[クアラルンプール 10日 ロイター] - マレーシア中央銀行が10日発表した2022年第4・四半期の国内総生産(GDP)は前年比7%増加した。内需拡大が続き、電子機器などへの需要が堅調だった。
伸び率は市場予想の6.6%を上回ったが、第3・四半期の14.2%からは鈍化した。
22年通年のGDP伸び率は8.7%となり、政府の目標の6.5─7%を上回り、22年ぶり高水準を記録した。
ただ、世界経済の減速に伴い23年の成長率は4─5%に鈍化すると中銀は予想している。
中銀のノル・シャムシアー総裁は記者会見で、地政学的な緊張の高まりとサプライチェーン(供給網)の混乱、各国の金利上昇など下振れリスクがあると指摘した。

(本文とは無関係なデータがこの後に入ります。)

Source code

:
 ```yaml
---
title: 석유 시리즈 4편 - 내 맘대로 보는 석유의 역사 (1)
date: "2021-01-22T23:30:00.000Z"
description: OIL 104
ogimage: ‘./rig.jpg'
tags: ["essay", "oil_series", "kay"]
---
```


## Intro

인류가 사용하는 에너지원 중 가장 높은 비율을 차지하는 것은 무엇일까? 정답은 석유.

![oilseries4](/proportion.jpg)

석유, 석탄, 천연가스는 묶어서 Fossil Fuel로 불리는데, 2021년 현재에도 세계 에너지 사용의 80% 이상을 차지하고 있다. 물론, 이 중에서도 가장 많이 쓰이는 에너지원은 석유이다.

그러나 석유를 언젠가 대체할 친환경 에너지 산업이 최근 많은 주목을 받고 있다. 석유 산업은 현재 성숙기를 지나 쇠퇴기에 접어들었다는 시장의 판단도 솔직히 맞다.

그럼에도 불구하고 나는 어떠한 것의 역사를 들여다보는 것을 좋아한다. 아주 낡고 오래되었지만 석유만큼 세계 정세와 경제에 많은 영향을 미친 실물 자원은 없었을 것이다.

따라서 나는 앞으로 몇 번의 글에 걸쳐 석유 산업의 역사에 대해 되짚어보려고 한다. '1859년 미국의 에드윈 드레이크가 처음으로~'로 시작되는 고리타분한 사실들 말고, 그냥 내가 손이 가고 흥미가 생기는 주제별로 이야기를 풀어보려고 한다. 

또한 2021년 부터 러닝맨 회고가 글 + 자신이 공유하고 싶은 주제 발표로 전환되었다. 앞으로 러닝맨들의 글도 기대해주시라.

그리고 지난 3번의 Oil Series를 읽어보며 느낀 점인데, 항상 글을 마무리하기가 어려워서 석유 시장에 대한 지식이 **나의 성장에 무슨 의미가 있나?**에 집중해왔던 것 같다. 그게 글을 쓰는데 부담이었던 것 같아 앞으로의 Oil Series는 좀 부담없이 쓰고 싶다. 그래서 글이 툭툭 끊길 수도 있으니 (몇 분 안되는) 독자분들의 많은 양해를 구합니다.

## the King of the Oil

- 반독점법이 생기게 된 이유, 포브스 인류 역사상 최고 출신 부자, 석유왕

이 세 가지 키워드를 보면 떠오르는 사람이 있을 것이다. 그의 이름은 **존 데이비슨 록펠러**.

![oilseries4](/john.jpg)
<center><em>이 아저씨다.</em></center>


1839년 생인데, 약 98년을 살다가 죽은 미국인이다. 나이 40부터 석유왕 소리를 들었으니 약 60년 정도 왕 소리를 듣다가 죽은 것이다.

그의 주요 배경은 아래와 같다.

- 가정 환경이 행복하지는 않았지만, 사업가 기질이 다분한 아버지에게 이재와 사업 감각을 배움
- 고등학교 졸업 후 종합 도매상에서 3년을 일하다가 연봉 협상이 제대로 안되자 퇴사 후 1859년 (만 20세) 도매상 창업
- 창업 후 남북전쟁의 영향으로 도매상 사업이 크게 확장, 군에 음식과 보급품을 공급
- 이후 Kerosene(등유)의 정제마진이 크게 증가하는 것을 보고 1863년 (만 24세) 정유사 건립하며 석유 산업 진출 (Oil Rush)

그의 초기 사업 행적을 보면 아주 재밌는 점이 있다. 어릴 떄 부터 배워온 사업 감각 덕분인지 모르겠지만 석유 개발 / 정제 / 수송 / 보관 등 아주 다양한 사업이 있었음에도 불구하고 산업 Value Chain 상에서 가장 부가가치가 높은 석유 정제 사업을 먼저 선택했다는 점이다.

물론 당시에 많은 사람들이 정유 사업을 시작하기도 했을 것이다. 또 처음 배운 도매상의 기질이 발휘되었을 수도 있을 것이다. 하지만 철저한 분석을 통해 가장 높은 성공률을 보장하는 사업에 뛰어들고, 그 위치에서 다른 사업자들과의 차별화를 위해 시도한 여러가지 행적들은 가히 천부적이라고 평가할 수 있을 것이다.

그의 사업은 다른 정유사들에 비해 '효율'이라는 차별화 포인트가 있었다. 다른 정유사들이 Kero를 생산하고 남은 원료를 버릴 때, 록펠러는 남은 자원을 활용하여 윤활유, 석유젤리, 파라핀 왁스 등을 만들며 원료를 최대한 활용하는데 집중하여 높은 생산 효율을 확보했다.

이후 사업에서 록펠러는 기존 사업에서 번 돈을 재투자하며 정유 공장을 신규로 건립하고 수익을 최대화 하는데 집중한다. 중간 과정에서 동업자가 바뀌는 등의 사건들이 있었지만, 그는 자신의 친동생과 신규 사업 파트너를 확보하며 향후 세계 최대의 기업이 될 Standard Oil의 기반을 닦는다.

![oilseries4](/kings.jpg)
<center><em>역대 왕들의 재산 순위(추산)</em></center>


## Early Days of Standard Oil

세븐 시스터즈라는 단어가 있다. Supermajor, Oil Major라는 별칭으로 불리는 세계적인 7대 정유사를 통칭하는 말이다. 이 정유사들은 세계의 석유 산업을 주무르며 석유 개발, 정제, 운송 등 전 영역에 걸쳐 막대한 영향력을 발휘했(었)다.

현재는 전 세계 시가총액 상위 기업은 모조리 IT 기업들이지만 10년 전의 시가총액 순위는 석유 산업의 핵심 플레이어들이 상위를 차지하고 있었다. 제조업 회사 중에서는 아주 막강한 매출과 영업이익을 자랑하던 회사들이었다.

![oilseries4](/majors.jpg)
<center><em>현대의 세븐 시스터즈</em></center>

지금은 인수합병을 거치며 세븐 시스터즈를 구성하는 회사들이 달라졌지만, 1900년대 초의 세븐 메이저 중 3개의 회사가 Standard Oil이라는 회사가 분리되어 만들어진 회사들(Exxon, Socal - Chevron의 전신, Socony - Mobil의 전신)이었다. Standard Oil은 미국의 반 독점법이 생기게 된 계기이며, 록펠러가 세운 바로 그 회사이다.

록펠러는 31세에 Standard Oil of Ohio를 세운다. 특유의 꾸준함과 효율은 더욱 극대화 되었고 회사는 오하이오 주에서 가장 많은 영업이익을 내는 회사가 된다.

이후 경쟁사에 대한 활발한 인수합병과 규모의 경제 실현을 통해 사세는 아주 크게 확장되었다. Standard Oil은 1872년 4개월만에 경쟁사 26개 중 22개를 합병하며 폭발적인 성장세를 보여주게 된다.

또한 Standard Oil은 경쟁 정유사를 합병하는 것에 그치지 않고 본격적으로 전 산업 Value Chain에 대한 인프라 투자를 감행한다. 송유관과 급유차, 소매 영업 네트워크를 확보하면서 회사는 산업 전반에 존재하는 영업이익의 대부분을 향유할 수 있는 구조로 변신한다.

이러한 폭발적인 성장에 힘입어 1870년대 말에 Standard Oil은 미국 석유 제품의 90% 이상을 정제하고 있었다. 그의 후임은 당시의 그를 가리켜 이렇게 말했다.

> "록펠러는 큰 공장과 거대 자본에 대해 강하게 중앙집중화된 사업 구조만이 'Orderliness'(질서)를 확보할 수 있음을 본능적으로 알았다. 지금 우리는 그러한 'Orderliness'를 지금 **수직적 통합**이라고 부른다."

一方で成長率が予想を上回る可能性もあると述べ、「マレーシア経済が景気後退(リセッション)に陥ることはない」とし、所得は増加しており投資も堅調を維持していると説明した。
中国の渡航規制緩和で観光客が戻り、輸出の伸び鈍化の影響を和らげることを中銀は期待している。

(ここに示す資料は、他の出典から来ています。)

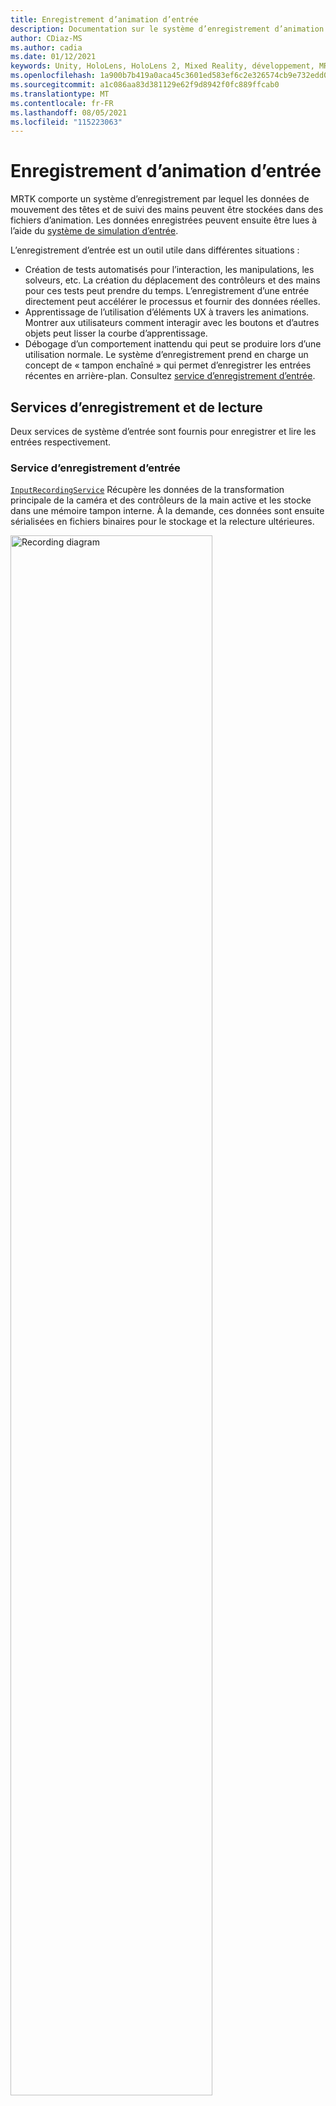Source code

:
 ```yaml
---
title: Enregistrement d’animation d’entrée
description: Documentation sur le système d’enregistrement d’animation d’entrée dans MRTK
author: CDiaz-MS
ms.author: cadia
ms.date: 01/12/2021
keywords: Unity, HoloLens, HoloLens 2, Mixed Reality, développement, MRTK
ms.openlocfilehash: 1a900b7b419a0aca45c3601ed583ef6c2e326574cb9e732edd0474afe117b895
ms.sourcegitcommit: a1c086aa83d381129e62f9d8942f0fc889ffcab0
ms.translationtype: MT
ms.contentlocale: fr-FR
ms.lasthandoff: 08/05/2021
ms.locfileid: "115223063"
---
```

# <a name="input-animation-recording"></a>Enregistrement d’animation d’entrée

MRTK comporte un système d’enregistrement par lequel les données de mouvement des têtes et de suivi des mains peuvent être stockées dans des fichiers d’animation. Les données enregistrées peuvent ensuite être lues à l’aide du [système de simulation d’entrée](input-simulation-service.md).

L’enregistrement d’entrée est un outil utile dans différentes situations :

* Création de tests automatisés pour l’interaction, les manipulations, les solveurs, etc. La création du déplacement des contrôleurs et des mains pour ces tests peut prendre du temps. L’enregistrement d’une entrée directement peut accélérer le processus et fournir des données réelles.
* Apprentissage de l’utilisation d’éléments UX à travers les animations.
  Montrer aux utilisateurs comment interagir avec les boutons et d’autres objets peut lisser la courbe d’apprentissage.
* Débogage d’un comportement inattendu qui peut se produire lors d’une utilisation normale.
  Le système d’enregistrement prend en charge un concept de « tampon enchaîné » qui permet d’enregistrer les entrées récentes en arrière-plan.
  Consultez [service d’enregistrement d’entrée](#input-recording-service).

## <a name="recording-and-playback-services"></a>Services d’enregistrement et de lecture

Deux services de système d’entrée sont fournis pour enregistrer et lire les entrées respectivement.

### <a name="input-recording-service"></a>Service d’enregistrement d’entrée

[`InputRecordingService`](xref:Microsoft.MixedReality.Toolkit.Input.InputRecordingService) Récupère les données de la transformation principale de la caméra et des contrôleurs de la main active et les stocke dans une mémoire tampon interne. À la demande, ces données sont ensuite sérialisées en fichiers binaires pour le stockage et la relecture ultérieures.

<a target="_blank" href="../images/input-simulation/MRTK_InputAnimation_RecordingDiagram.png">
  <img src="../images/input-simulation/MRTK_InputAnimation_RecordingDiagram.png" title="Animation d’entrée d’enregistrement" width="80%" alt="Recording diagram" class="center" />
</a>

Pour démarrer l’enregistrement d’entrée [`StartRecording`](xref:Microsoft.MixedReality.Toolkit.Input.IMixedRealityInputRecordingService.StartRecording) , appelez la fonction. [`StopRecording`](xref:Microsoft.MixedReality.Toolkit.Input.IMixedRealityInputRecordingService.StopRecording) interrompt l’enregistrement (mais ne supprime pas les données enregistrées jusqu’à présent, utilisez [`DiscardRecordedInput`](xref:Microsoft.MixedReality.Toolkit.Input.IMixedRealityInputRecordingService.DiscardRecordedInput) pour effectuer cette opération si nécessaire).

Par défaut, la taille de la mémoire tampon d’enregistrement est limitée à 30 secondes. Cela permet au service d’enregistrement de conserver l’enregistrement en arrière-plan sans accumuler trop de données, puis d’enregistrer les 30 dernières secondes si nécessaire. L’intervalle de temps peut être modifié à l’aide de la [`RecordingBufferTimeLimit`](xref:Microsoft.MixedReality.Toolkit.Input.IMixedRealityInputRecordingService.RecordingBufferTimeLimit) propriété, ou l’enregistrement peut être illimité à l’aide de l' [`UseBufferTimeLimit`](xref:Microsoft.MixedReality.Toolkit.Input.IMixedRealityInputRecordingService.UseBufferTimeLimit) option.

Les données de la mémoire tampon d’enregistrement peuvent être enregistrées dans un fichier binaire à l’aide de la fonction [SaveInputAnimation](xref:Microsoft.MixedReality.Toolkit.Input.IMixedRealityInputRecordingService.SaveInputAnimation*) .

Pour plus d’informations sur le format de fichier binaire, consultez [spécification de format de fichier d’animation d’entrée](input-animation-file-format.md).

### <a name="input-playback-service"></a>Service de lecture d’entrée

[`InputPlaybackService`](xref:Microsoft.MixedReality.Toolkit.Input.InputPlaybackService) lit un fichier binaire avec les données d’animation d’entrée, puis applique ces données via le [InputSimulationService](xref:Microsoft.MixedReality.Toolkit.Input.InputSimulationService) pour recréer les mouvements enregistrés.

<a target="_blank" href="../images/input-simulation/MRTK_InputAnimation_PlaybackDiagram.png">
  <img src="../images/input-simulation/MRTK_InputAnimation_PlaybackDiagram.png" title="Lire une animation d’entrée" width="80%" alt="Play Back diagram" class="center" />
</a>

Pour commencer à lire une animation d’entrée, celle-ci doit être chargée à partir d’un fichier à l’aide de la fonction [LoadInputAnimation](xref:Microsoft.MixedReality.Toolkit.Input.IMixedRealityInputPlaybackService.LoadInputAnimation*) .

Appelez [Play](xref:Microsoft.MixedReality.Toolkit.Input.IMixedRealityInputPlaybackService.Play), [Pause](xref:Microsoft.MixedReality.Toolkit.Input.IMixedRealityInputPlaybackService.Play)ou [Stop](xref:Microsoft.MixedReality.Toolkit.Input.IMixedRealityInputPlaybackService.Stop) pour contrôler la lecture de l’animation.

L’heure actuelle de l’animation peut également être contrôlée directement avec la propriété [localtime](xref:Microsoft.MixedReality.Toolkit.Input.IMixedRealityInputPlaybackService.LocalTime) .

> [!WARNING]
> Le bouclage ou la réinitialisation [`LocalTime`](xref:Microsoft.MixedReality.Toolkit.Input.IMixedRealityInputPlaybackService.LocalTime) directe de l’animation ou du paramètre en cas de nettoyage de la chronologie peut produire des résultats inattendus lors de la manipulation de la scène ! Seuls les mouvements d’entrée sont enregistrés, les modifications supplémentaires, telles que le déplacement d’objets ou le basculement de commutateurs, ne sont pas réinitialisées. Veillez à recharger la scène si des modifications irréversibles ont été apportées.

### <a name="editor-tools-for-recording-and-playing-input-animation"></a>Outils de l’éditeur pour l’enregistrement et la diffusion d’une animation d’entrée

Un certain nombre d’outils sont disponibles dans l’éditeur Unity pour l’enregistrement et l’examen de l’animation d’entrée. ces outils sont accessibles dans la [fenêtre outils de simulation d’entrée](input-simulation-service.md#input-simulation-tools-window), qui peut être ouverte à partir de la _réalité mixte Shared Computer Toolkit > utilitaires > menu simulation d’entrée_ .

> [!NOTE]
> L’enregistrement et la lecture en entrée ne fonctionnent qu’en mode lecture.

La fenêtre d’enregistrement d’entrée a deux modes :

* _Enregistrement_ de l’entrée d’enregistrement en mode lecture et enregistrement de celle-ci dans des fichiers d’animation.

  Lorsque vous activez le bouton enregistrement, le [`InputRecordingService`](xref:Microsoft.MixedReality.Toolkit.Input.InputRecordingService) est activé pour enregistrer l’entrée.
  Quand vous désactivez le bouton enregistrement, la sélection enregistrer un fichier est affichée et l’animation d’entrée enregistrée est enregistrée dans la destination sélectionnée.

  La limite de temps de la mémoire tampon peut également être modifiée dans ce mode.

* _Lecture_ pour le chargement des fichiers d’animation, puis recréation de l’entrée via le système de simulation d’entrée.

  Une animation doit d’abord être chargée dans ce mode. Après l’enregistrement d’une entrée en mode d’enregistrement, l’animation qui en résulte est automatiquement chargée. Vous pouvez également cliquer sur le bouton « charger » pour sélectionner un fichier d’animation existant.

  Les boutons de contrôle d’heure de gauche à droite sont les suivants :

  * _Réinitialisez_ l’heure de lecture au début de l’animation.
  * _Lisez_ l’animation en continu dans le temps.
  * _Étape suivante d'_ une étape.

  Le curseur peut également être utilisé pour effectuer un nettoyage dans la chronologie d’animation.

> [!WARNING]
> L’animation ou la réinitialisation d’une animation d’entrée ou le nettoyage de la chronologie peut produire des résultats inattendus lors de la manipulation de la scène ! Seuls les mouvements d’entrée sont enregistrés, les modifications supplémentaires, telles que le déplacement d’objets ou le basculement de commutateurs, ne sont pas réinitialisées. Veillez à recharger la scène si des modifications irréversibles ont été apportées.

総裁は「第1・四半期の経済成長を引き続き楽観している。第4・四半期より成長の勢いが増すかもしれない」と述べた。
23年の総合インフレとコアインフレ率は鈍化が見込まれるが、引き続き高水準を維持するとの見方を示した。
22年の総合インフレ率は3.3%、コアインフレ率は3.0%だった。
中銀は先月、市場予想に反して政策金利の据え置きを決定した。
総裁は政策金利を据え置くことで、金利調整がインフレと経済活動に与える影響を見極めることが可能になると説明した。
オックスフォード・エコノミクスは、第3・四半期から第4・四半期にかけてGDPが2.6%減少したことに触れ、「今年の追加利上げの可能性は非常に低い」と指摘。
キャピタル・エコノミクスは、観光客の増加や労働力不足の緩和でも今後数四半期、マレーシア経済が伸び悩むと予想。「世界の需要低迷が引き続き輸出の重しになる。エレクトロニクスが輸出全体の約3分の1を占めることを踏まえると、マレーシアは現在の海外ハイテク産業の低迷の影響を特に受けやすい」と述べた。